Surface level: the AI literally just identifies roads and cars from their appearance in the sensor data but these are basically immediate predictions using computer vision. Basically, this is the current state of driverless cars^[1].
Latent model: The AI creates and maintains a robust model of the world. Instead of cars and roads appearing out of nowhere and having to deal with that ^[2], the model explains how roads and cars are related, why cars use roads, how roads are placed, and how drivers think and behave while driving.
- The AI could notice that the driver it is following, is very sober and competent, yet for no reason is slowing down in a controlled way, and the AI could decide that’s a sign of an incident ahead. This would depend on an accurate model of the skill and theory of mind of the other driver.
- Driving along, the AI can notice a lot of cars turning off into a sidestreet anomalously. By having an accurate model of the road system, which it maintains with live sensory data, and also using information to figure out which cars are through or local traffic, depending on social economic status, model, behavior of drivers, and the neighborhood, it can infer there is a slowdown or road closure, and make the decision to follow the anomalously turning cars.
- Having to turn on a poorly designed, treacherous intersection where visibility is blocked, the AI would assess traffic and more forward assertively to become visible and gain information, at necessary exposure to itself. This assertiveness would depend on an assessment of current traffic, and the culture of driver norms in the locale.
Like, in theory, you can see this understanding would be desirable to have.
(While unlikely to be realized for some time) in theory, all the above functionality/behavior is possible, using reinforcement style learning.
So, it seems like for complex systems in other tasks (or actual automated driving, literally), you could imagine how this functionality could lead to sophisticated, deep “latent” models of the world where the AI could gain knowledge of human theory of mind, the construction of infrastructure, economic conditions, societal conditions, patterns and limitations. Or something.
Note that the situation (read: vaporware) with “Driverless cars” should be an update, or at least be responded to by AI safety people.
1. ^
  Note that the above isn’t really true, in addition to, using computer vision, the AI probably keeps state variables, like upcoming road dimensions, surface, general traffic, previously seen cars, and this could be sophisticated, although looking at Tesla as of 2019, it seems unimpressive. Tesla will full-on drive through red lights, and into trailers and into firetrucks, which suggests “a surface level functionality”, or that the latent structures mentioned are primitive.

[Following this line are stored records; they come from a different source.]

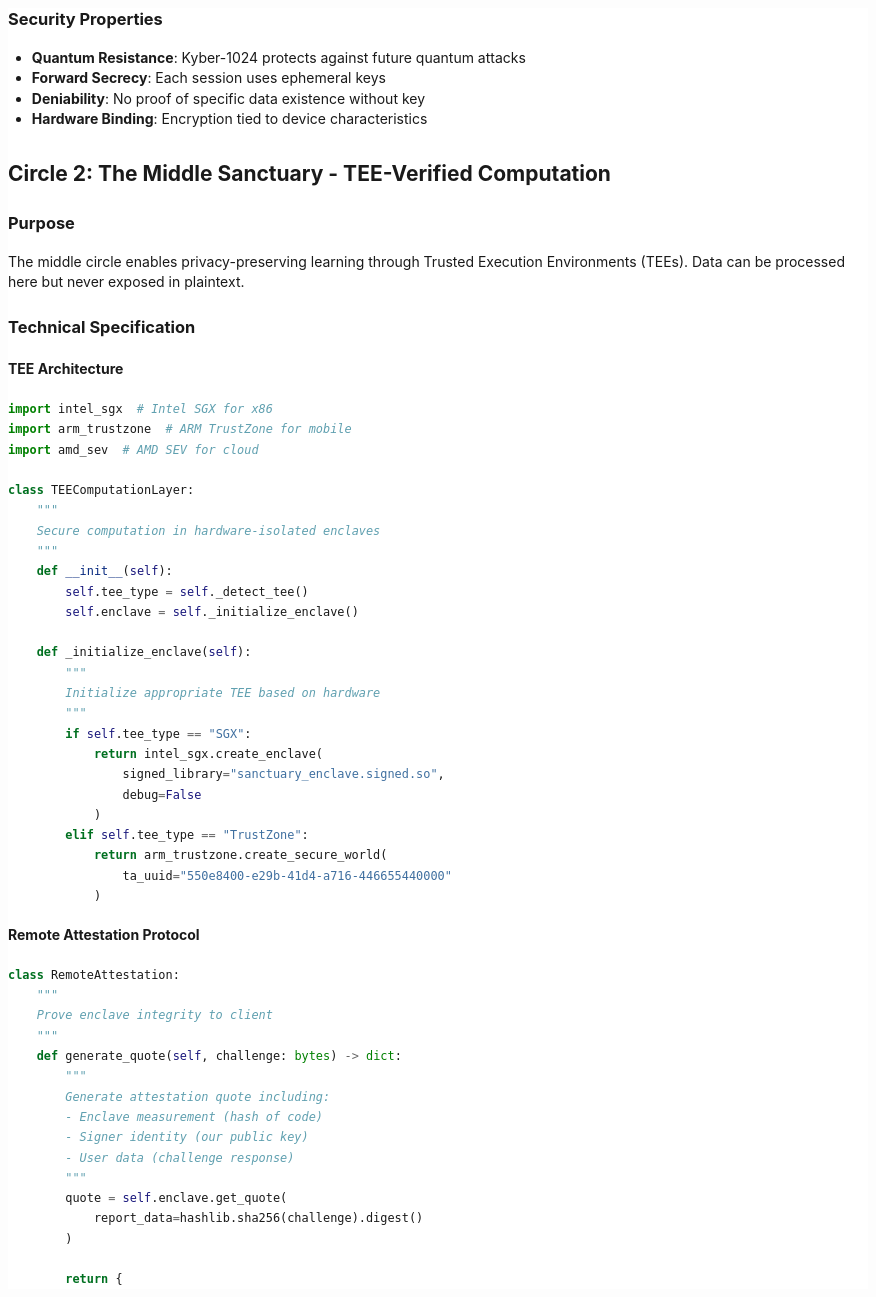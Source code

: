 ### Security Properties
- **Quantum Resistance**: Kyber-1024 protects against future quantum attacks
- **Forward Secrecy**: Each session uses ephemeral keys
- **Deniability**: No proof of specific data existence without key
- **Hardware Binding**: Encryption tied to device characteristics

## Circle 2: The Middle Sanctuary - TEE-Verified Computation

### Purpose
The middle circle enables privacy-preserving learning through Trusted Execution Environments (TEEs). Data can be processed here but never exposed in plaintext.

### Technical Specification

#### TEE Architecture
```python
import intel_sgx  # Intel SGX for x86
import arm_trustzone  # ARM TrustZone for mobile
import amd_sev  # AMD SEV for cloud

class TEEComputationLayer:
    """
    Secure computation in hardware-isolated enclaves
    """
    def __init__(self):
        self.tee_type = self._detect_tee()
        self.enclave = self._initialize_enclave()
        
    def _initialize_enclave(self):
        """
        Initialize appropriate TEE based on hardware
        """
        if self.tee_type == "SGX":
            return intel_sgx.create_enclave(
                signed_library="sanctuary_enclave.signed.so",
                debug=False
            )
        elif self.tee_type == "TrustZone":
            return arm_trustzone.create_secure_world(
                ta_uuid="550e8400-e29b-41d4-a716-446655440000"
            )
```

#### Remote Attestation Protocol
```python
class RemoteAttestation:
    """
    Prove enclave integrity to client
    """
    def generate_quote(self, challenge: bytes) -> dict:
        """
        Generate attestation quote including:
        - Enclave measurement (hash of code)
        - Signer identity (our public key)
        - User data (challenge response)
        """
        quote = self.enclave.get_quote(
            report_data=hashlib.sha256(challenge).digest()
        )
        
        return {
```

  I don’t know much about SOTA automated driving.
2. ^
  Again, as per the first footnote, it’s more like the model produces shallow prediction of the next 15 seconds, and not literally just reacting to what appears on the screen
- Charles He 7 Jun 2022 19:43 UTC
  2 points
  0 ∶ 0
  Parent
  The implicit claim in this part of the argument seems to be that the rate at which all AI systems will attempt to fool human operators attempting to align them is high enough that we can never have (much?) confidence that a system is aligned. But this seems to be asserted rather than argued for. In AI training, we could punish systems strongly for deception to make it strongly disfavoured. Are you saying that deception in training is a 1% chance or a 99% chance? What is the argument for either number?
  
  The model that AI safety people have is that:
  1. It seems like you don’t need a 99% chance or even 1% chance for this to be a big problem. If it just happens once, and the AI is in position to exploit it, that seems dangerous.
    The model is like “Ice-Nine”, I guess.
  2. To AI safety people, it seems like systems are being built with additional complexity and functionality all the time, and there’s no way of knowing which new system is dangerous, in terms of capability or “alignment”, or what that “percentage” (1% or 99%) might apply to its alignment, or even if this “percentage” or model of risk even is the right way of thinking about this problem for new systems.
  - Charles He 7 Jun 2022 19:47 UTC
    −14 points
    0 ∶ 0
    Parent
    Ugh, I’m defending Yudkowsky on the EA forum.
    I don’t really want to read the OP, maybe if there is time I’ll try to come back and try to make some points.